Legitimación del sistema
pinochetista por la
Concertación
Cuando era
oposición, el liderazgo de la Concertación cuestionó completamente la Constitución de 1980
y las instituciones económico-sociales impuestas por la dictadura, por
considerarlas antidemocráticas y contrarias a la justicia social.Sin embargo,
como lo reconoció su eminencia gris (Edgardo Boeninger) en 1997, dicho
liderazgo experimentó, a fines de la década de los 80, una “convergencia” con
el pensamiento económico de la derecha, situación que “políticamente no estaba
en condiciones de reconocer”.
Producto de
esa convergencia inconfesable, la dirigencia concertacionista no quiso quedar
“desnuda” ante sus bases de apoyo y le regaló a la futura oposición de derecha
la inminente mayoría parlamentaria que le aguardaba a Aylwin, a través de
reformas constitucionales concordadas con Pinochet, las que pasaron
desapercibidas en el “paquete” plebiscitado en julio de 1989. En efecto, la Constitución original
de 1980 (sobre la base del supuesto de que Pinochet sería ratificado en el
plebiscito de 1988) establecía que el futuro Presidente gobernaría con mayoría
parlamentaria simple teniendo mayoría absoluta en una Cámara y solo un tercio
en la otra.

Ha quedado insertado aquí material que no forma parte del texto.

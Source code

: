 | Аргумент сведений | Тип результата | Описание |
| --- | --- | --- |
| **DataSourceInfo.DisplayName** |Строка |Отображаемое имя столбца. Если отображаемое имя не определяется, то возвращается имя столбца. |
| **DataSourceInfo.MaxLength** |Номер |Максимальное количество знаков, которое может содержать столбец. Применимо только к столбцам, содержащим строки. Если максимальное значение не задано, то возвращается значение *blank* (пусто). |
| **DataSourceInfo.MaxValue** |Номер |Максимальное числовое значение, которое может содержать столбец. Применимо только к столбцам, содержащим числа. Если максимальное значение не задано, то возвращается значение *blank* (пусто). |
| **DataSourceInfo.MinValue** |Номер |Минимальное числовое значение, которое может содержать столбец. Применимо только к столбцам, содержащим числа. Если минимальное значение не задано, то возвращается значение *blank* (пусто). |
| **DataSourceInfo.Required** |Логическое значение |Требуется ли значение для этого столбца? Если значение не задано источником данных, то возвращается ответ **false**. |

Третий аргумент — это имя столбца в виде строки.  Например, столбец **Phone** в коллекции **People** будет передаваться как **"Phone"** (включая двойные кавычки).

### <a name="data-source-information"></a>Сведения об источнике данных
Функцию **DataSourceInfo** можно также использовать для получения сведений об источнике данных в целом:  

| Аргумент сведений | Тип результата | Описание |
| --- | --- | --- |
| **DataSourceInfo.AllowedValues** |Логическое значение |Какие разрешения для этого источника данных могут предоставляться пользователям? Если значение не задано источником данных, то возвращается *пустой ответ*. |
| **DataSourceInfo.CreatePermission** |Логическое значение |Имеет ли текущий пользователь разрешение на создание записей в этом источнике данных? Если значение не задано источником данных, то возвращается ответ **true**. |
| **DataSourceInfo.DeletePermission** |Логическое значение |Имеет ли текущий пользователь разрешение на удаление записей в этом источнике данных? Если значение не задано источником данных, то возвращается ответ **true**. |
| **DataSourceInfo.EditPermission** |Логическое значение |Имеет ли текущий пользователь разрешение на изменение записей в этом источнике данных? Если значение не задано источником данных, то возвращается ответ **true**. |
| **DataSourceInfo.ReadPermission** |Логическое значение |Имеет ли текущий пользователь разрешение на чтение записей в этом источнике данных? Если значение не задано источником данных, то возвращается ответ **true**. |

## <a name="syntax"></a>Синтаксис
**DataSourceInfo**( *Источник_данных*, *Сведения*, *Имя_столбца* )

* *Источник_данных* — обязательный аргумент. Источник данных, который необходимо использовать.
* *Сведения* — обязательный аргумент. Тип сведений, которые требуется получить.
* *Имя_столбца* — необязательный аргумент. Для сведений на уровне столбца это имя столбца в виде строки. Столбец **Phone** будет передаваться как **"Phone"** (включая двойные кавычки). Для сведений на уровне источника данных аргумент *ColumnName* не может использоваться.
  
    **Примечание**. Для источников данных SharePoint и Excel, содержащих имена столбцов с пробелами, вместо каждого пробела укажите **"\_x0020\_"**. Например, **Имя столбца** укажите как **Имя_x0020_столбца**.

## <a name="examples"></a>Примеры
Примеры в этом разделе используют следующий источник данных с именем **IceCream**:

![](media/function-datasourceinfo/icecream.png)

Considerando la histórica minoría electoral de la derecha, aquello
le daría a Pinochet la mayoría necesaria en el Senado con el aporte de los
senadores designados; y obtendría, gracias al sistema binominal, el tercio de la Cámara de Diputados.
Sin embargo,
su derrota en el plebiscito de 1988 generaba, con seguridad, la previsión
opuesta. Sería la
Concertación la que ganaría la mayoría en la Cámara , a pesar del sistema
binominal; y alcanzaría indefectiblemente el tercio del Senado, pese a los
senadores designados. Recordemos que el Senado original se componía de 35
miembros: 26 elegidos (2 por cada región) y 9 designados, cuyo tercio era 12. La Concertación , en el
peor de los casos, elegiría 13.
Con ello, esta
coalición no hubiese podido modificar la Constitución ni las
leyes orgánica-constitucionales por los quórum supra-mayoritarios exigidos,
tampoco las leyes de quórum calificado que requerían de la mayoría absoluta de
ambas cámaras. Pero, de todas formas, Aylwin habría quedado con la mayoría
suficiente como para transformar completamente (en la línea de lo planteado en
los 80) los sistemas laboral, sindical, de salud, universitarios, financieros,
tributarios, de juntas de vecinos y colegios profesionales, el decreto-ley de
amnistía, etc.
Esa previsión
fue liquidada por el propio liderazgo de la Concertación , que
estuvo de acuerdo con elevar los quórum para leyes simples en ambas cámaras a
mayoría absoluta, sin terminar con los senadores designados, a cambio de
algunas liberalizaciones como acotar las sanciones a quienes profesaran ideas
“totalitarias”, dejando a salvo a las personas; flexibilizar los mecanismos de
reformas constitucionales y disminuir las facultades del Ejecutivo en los estados
de emergencia.
Ciertamente
que lo anterior no se produjo debido a que una “epidemia de estulticia”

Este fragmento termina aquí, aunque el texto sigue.